## Your assignment
Determine how many lines of the data include the word "terms", and write only that number.

___ Records supplied ___

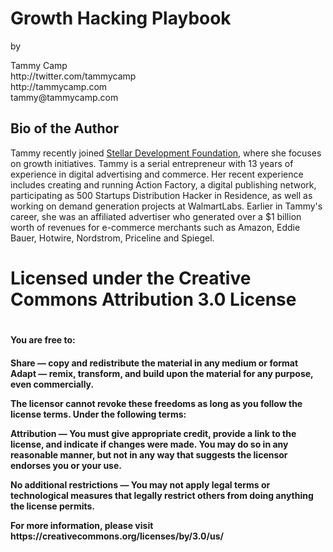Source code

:<h1>Growth Hacking Playbook</h1>
by 
<br>
<p>Tammy Camp<br>
http://twitter.com/tammycamp<br>
http://tammycamp.com<br>
tammy@tammycamp.com</p></center>

<h2>Bio of the Author</h2>

<p>Tammy recently joined <a href="https://stellar.org">Stellar Development Foundation</a>, where she focuses on growth initiatives. Tammy is a serial entrepreneur with 13 years of experience in digital advertising and commerce. Her recent experience includes creating and running Action Factory, a digital publishing network, participating as 500 Startups Distribution Hacker in Residence, as well as working on demand generation projects at WalmartLabs.  Earlier in Tammy's career, she was an affiliated advertiser who generated over a $1 billion worth of revenues for e-commerce merchants such as Amazon, Eddie Bauer, Hotwire, Nordstrom, Priceline and Spiegel.</p>

<h1>Licensed under the Creative Commons Attribution 3.0 License<h1>

<h4>You are free to:<h4>

<b>Share</b> — copy and redistribute the material in any medium or format
<b>Adapt</b> — remix, transform, and build upon the material for any purpose, even commercially.

<p>The licensor cannot revoke these freedoms as long as you follow the license terms.
Under the following terms:</p>

<p><b>Attribution</b> — You must give <b>appropriate credit</b>, provide a link to the license, and <b>indicate if changes were made</b>. You may do so in any reasonable manner, but not in any way that suggests the licensor endorses you or your use.</p>

<p><b>No additional restrictions</b> — You may not apply legal terms or <b>technological measures</b> that legally restrict others from doing anything the license permits.</p>


<p>For more information, please visit https://creativecommons.org/licenses/by/3.0/us/</p>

___

## Answer to this exercise
3